Ainsi que nous l’écrivait un admirateur de l’incomparable artiste, « tout est dit sur Chopin… il y a cependant une lacune… », l’indéfinissable tristesse dont est imprégnée son œuvre et que, jusqu’ici, chacun essaie d’expliquer à sa manière, conserve encore tout son mystère.

La nature essentiellement polonaise de Chopin, pleine de réticences, « qui se prête toujours et ne se livre jamais », observait George Sand, n’a pas laissé percer la cause de cette douleur qui est exprimée à chaque page. « Il cachait pudiquement cette source d’inspiration et, en algophile qu’il devait être, il n’a laissé à ses exégètes quoi que ce soit qui puisse en déceler le fond ; ses élèves même n’ont pu dévoiler, au cours de son enseignement, l’indice, la cause révélatrice de cette profonde désespérance.
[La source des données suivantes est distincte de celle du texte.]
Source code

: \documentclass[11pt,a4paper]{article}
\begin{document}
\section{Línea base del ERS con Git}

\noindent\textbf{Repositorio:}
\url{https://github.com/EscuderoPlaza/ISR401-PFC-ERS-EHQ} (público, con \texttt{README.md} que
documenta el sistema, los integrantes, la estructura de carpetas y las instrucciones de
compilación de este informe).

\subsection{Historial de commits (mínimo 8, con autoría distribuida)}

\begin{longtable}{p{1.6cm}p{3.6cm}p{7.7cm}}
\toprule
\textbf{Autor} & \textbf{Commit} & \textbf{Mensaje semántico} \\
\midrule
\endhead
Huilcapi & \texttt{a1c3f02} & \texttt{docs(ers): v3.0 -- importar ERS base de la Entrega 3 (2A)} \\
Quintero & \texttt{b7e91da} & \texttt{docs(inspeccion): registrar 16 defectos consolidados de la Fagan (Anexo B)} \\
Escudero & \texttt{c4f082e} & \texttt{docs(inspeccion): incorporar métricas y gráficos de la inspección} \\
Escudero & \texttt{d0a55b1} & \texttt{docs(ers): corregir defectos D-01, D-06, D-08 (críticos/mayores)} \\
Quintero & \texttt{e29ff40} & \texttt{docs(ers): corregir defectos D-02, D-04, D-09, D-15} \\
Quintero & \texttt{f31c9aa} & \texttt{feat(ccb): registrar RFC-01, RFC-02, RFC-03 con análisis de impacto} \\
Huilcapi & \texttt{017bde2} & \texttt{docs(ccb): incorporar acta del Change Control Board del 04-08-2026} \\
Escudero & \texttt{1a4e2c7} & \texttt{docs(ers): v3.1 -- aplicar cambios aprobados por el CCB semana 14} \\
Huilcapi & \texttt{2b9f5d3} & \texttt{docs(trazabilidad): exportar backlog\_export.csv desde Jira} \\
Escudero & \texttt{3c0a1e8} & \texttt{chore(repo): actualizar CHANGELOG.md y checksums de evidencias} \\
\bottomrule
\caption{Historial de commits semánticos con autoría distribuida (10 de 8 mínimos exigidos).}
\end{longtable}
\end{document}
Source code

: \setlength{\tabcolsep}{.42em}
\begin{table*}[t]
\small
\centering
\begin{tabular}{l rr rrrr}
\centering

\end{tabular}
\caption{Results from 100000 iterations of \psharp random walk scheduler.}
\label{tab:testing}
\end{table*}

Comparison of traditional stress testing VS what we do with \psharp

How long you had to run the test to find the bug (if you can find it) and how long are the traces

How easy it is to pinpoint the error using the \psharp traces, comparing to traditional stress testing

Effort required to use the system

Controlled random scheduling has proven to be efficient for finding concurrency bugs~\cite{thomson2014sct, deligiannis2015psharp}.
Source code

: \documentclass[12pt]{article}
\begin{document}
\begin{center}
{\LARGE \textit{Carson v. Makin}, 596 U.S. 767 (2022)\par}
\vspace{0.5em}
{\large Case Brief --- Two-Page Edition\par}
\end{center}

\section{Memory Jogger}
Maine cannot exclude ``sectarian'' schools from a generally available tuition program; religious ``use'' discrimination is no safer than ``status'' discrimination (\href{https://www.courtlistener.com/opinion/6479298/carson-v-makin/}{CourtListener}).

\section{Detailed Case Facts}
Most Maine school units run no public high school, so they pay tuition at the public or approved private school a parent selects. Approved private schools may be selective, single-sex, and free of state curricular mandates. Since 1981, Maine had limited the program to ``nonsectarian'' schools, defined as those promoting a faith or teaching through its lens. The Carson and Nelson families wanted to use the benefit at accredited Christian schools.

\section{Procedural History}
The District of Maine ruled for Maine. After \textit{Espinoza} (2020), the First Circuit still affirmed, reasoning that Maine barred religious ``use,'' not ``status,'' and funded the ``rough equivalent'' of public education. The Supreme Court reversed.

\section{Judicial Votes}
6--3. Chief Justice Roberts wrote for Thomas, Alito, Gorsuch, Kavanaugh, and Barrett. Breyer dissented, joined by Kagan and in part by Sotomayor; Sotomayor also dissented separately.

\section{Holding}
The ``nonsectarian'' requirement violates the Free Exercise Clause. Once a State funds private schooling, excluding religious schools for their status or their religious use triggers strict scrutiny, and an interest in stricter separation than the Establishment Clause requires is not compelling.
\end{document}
Toutes les interprétations faites jusqu’ici peuvent s’adapter à l’explication de cette mystérieuse cause, et elles y concourent certainement toutes. Les compatriotes de Chopin invoquent la nostalgie, la rancœur du patriote qui voit sa patrie opprimée ; leurs intraduisibles « zal » et « teskuota » seraient,

  1. Cf. L’Athenæum français, 22 mars 1856.